PROBLEM STATEMENT. Only lines containing "right" belong in the answer, each copied from the entries below.
--------
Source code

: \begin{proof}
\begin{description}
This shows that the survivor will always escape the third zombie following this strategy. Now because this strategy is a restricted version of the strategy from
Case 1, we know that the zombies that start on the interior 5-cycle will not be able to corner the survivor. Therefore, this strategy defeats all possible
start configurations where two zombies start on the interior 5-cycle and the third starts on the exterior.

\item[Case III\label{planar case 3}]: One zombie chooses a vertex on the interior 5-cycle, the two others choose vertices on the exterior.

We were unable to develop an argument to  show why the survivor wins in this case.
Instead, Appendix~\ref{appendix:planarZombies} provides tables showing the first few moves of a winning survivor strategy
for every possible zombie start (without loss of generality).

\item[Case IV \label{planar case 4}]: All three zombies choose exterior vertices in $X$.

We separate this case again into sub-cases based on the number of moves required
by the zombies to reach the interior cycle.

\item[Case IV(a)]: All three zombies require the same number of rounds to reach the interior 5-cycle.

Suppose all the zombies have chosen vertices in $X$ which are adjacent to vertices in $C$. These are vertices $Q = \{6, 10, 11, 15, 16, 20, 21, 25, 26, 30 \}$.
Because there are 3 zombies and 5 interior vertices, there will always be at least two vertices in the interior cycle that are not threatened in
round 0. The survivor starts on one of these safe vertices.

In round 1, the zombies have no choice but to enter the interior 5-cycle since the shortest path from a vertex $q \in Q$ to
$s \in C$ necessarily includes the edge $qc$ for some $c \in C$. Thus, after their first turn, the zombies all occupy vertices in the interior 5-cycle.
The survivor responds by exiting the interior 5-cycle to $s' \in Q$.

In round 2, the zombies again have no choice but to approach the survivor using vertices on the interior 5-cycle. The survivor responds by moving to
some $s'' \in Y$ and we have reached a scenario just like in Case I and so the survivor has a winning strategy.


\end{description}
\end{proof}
--------
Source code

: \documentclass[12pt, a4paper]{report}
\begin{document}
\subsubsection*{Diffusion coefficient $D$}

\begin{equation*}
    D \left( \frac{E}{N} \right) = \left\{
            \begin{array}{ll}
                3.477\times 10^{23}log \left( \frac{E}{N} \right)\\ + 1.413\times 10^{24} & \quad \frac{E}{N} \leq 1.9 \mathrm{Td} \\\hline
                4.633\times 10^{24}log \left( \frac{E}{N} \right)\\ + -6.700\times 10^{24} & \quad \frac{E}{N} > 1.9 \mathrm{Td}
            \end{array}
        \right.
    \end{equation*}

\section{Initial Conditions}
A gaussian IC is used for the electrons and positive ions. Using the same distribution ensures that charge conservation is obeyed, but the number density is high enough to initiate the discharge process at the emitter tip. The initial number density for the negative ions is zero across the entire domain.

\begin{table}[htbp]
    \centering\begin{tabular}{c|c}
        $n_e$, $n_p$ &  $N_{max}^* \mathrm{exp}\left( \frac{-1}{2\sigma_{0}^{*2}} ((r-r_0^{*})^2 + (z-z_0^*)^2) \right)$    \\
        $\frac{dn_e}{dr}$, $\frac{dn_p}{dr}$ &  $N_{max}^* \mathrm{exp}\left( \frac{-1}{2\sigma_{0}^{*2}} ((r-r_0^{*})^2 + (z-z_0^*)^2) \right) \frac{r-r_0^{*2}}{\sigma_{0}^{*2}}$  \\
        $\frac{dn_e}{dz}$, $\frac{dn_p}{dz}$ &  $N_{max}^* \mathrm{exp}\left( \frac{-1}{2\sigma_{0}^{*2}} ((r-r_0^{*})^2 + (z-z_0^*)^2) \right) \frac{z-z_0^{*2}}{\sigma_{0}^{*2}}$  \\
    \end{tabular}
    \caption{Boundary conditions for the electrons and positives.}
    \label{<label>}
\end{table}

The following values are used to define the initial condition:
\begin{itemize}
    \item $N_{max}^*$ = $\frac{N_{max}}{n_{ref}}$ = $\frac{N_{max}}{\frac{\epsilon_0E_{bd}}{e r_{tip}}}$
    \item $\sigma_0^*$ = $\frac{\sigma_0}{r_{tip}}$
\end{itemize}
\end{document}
--------
EXERCISE OUTPUT.
    D \left( \frac{E}{N} \right) = \left\{
                3.477\times 10^{23}log \left( \frac{E}{N} \right)\\ + 1.413\times 10^{24} & \quad \frac{E}{N} \leq 1.9 \mathrm{Td} \\\hline
                4.633\times 10^{24}log \left( \frac{E}{N} \right)\\ + -6.700\times 10^{24} & \quad \frac{E}{N} > 1.9 \mathrm{Td}
        \right.
        $n_e$, $n_p$ &  $N_{max}^* \mathrm{exp}\left( \frac{-1}{2\sigma_{0}^{*2}} ((r-r_0^{*})^2 + (z-z_0^*)^2) \right)$    \\
        $\frac{dn_e}{dr}$, $\frac{dn_p}{dr}$ &  $N_{max}^* \mathrm{exp}\left( \frac{-1}{2\sigma_{0}^{*2}} ((r-r_0^{*})^2 + (z-z_0^*)^2) \right) \frac{r-r_0^{*2}}{\sigma_{0}^{*2}}$  \\
        $\frac{dn_e}{dz}$, $\frac{dn_p}{dz}$ &  $N_{max}^* \mathrm{exp}\left( \frac{-1}{2\sigma_{0}^{*2}} ((r-r_0^{*})^2 + (z-z_0^*)^2) \right) \frac{z-z_0^{*2}}{\sigma_{0}^{*2}}$  \\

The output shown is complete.